Work item →
Reproduce the following records exactly from the line containing "GetComputeStatus504Ok returns a" onward, ending with the last line and including it.

** Opening Task data block **

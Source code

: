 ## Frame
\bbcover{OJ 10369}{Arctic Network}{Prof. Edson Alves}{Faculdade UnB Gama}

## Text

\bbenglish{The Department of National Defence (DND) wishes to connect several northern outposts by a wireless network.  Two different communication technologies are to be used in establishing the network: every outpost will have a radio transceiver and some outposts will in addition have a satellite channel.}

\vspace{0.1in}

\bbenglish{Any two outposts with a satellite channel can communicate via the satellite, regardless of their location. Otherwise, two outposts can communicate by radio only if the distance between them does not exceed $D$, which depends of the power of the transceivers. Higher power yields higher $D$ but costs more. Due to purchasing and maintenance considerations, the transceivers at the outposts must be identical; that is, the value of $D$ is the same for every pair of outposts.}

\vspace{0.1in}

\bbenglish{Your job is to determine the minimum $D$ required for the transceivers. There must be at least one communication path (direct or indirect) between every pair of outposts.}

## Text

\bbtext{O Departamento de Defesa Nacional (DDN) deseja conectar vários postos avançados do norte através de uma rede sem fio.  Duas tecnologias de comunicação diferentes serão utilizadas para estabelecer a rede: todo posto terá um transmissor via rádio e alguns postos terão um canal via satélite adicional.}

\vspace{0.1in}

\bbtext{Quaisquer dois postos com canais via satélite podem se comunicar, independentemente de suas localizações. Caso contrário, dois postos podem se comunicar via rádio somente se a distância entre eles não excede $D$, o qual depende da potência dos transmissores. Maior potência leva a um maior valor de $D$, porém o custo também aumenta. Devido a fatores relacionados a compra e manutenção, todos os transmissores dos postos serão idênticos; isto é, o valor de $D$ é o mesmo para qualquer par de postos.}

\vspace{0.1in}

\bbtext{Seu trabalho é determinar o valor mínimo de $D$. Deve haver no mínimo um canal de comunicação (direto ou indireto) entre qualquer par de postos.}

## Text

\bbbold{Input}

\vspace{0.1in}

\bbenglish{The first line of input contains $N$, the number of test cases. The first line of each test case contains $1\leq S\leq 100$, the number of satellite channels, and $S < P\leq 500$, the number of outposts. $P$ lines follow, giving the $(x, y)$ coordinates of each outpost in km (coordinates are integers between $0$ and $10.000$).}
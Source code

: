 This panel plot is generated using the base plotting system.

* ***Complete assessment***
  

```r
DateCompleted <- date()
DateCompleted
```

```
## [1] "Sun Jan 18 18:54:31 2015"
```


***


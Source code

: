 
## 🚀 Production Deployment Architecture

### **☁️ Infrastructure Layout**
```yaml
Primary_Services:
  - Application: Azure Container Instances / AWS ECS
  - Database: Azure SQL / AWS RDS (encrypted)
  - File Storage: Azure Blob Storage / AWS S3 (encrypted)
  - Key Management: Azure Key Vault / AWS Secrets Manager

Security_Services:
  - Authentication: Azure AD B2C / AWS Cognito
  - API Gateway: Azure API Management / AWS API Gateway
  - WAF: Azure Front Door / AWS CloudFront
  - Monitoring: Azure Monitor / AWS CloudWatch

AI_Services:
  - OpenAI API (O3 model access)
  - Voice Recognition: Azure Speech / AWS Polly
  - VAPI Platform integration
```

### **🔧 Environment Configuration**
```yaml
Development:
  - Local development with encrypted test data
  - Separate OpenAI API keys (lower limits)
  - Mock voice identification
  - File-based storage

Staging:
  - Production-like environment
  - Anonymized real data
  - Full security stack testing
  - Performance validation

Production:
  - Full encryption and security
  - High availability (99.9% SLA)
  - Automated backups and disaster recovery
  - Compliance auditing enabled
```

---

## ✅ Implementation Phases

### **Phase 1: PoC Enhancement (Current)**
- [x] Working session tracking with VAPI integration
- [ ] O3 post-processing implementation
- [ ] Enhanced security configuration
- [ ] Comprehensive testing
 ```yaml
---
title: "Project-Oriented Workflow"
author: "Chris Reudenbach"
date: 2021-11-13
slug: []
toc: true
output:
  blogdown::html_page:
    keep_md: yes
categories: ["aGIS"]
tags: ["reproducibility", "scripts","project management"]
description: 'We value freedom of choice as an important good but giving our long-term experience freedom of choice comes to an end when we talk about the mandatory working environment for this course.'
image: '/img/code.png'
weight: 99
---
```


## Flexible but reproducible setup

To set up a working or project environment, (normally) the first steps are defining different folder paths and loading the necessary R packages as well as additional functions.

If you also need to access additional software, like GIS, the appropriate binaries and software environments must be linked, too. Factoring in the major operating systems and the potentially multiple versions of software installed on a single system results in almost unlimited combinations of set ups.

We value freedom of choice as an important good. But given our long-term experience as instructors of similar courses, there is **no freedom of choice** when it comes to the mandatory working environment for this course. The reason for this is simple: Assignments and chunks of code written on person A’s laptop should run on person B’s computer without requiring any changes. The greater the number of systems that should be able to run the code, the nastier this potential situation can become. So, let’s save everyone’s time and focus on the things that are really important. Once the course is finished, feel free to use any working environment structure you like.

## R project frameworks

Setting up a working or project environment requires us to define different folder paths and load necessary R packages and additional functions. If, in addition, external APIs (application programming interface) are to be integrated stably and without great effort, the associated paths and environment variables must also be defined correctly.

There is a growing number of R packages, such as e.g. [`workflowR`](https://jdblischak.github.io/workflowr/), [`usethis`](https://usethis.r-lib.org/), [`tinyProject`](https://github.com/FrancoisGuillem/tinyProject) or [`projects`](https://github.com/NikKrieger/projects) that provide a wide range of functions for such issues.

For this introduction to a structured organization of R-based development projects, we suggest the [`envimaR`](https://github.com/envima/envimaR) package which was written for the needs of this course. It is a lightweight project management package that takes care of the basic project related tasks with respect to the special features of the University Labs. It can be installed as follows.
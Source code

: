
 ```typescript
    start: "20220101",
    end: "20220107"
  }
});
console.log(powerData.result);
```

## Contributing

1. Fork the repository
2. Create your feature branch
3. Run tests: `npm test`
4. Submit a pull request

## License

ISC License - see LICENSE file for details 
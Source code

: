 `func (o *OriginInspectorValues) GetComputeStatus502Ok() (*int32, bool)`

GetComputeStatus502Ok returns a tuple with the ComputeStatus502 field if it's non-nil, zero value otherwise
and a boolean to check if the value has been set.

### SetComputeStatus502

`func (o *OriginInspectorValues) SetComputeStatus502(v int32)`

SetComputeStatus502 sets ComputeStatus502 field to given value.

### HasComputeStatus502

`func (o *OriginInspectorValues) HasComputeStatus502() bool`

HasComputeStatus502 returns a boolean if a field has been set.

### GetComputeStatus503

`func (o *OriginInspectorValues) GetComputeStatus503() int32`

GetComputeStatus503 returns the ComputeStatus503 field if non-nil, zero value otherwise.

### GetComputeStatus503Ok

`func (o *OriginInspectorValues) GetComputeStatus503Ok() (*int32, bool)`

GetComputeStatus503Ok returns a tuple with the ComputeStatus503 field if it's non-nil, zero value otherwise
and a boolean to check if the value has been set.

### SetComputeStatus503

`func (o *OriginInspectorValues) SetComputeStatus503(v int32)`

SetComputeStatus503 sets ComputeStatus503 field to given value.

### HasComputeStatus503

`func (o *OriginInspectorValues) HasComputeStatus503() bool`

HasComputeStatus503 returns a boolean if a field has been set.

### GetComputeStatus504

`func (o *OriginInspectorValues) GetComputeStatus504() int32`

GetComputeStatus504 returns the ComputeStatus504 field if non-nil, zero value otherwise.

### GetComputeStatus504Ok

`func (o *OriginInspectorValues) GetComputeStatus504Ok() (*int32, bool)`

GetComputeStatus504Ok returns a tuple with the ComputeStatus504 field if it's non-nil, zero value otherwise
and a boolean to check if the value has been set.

** Closing Task data block **

Written response →
GetComputeStatus504Ok returns a tuple with the ComputeStatus504 field if it's non-nil, zero value otherwise
and a boolean to check if the value has been set.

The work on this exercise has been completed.